-- Opening Marker --
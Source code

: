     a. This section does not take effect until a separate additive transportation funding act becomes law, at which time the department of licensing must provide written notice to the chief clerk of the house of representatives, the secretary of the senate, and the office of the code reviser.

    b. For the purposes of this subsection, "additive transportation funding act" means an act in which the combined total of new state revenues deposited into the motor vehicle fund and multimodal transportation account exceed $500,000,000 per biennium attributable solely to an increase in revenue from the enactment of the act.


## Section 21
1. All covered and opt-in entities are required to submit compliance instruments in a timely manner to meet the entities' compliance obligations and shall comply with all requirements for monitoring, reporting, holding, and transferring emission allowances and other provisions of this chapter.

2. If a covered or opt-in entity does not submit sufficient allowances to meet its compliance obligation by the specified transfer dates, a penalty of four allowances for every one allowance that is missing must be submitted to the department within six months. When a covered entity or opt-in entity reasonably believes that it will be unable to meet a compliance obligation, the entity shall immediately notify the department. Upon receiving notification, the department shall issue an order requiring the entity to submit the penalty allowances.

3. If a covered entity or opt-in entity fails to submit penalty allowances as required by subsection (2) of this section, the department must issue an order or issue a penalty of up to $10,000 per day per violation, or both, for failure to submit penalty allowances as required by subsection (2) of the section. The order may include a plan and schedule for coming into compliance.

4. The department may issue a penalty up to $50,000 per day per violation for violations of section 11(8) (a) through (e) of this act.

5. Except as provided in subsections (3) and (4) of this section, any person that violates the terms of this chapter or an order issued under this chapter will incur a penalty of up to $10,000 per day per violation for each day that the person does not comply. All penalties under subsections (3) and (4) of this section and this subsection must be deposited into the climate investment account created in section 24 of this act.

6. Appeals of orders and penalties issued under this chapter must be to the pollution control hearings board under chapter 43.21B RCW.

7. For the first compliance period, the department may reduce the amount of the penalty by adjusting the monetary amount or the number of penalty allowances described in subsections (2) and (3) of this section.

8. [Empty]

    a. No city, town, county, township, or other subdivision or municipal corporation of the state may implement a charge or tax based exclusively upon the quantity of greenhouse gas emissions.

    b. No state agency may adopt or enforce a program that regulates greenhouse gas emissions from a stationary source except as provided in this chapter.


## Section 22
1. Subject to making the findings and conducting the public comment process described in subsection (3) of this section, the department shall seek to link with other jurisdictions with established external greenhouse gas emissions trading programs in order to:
-- Closing Marker --
| Required action |
Within the data above, pick out all lines holding the word "from".

| Written response |
    b. For the purposes of this subsection, "additive transportation funding act" means an act in which the combined total of new state revenues deposited into the motor vehicle fund and multimodal transportation account exceed $500,000,000 per biennium attributable solely to an increase in revenue from the enactment of the act.
    b. No state agency may adopt or enforce a program that regulates greenhouse gas emissions from a stationary source except as provided in this chapter.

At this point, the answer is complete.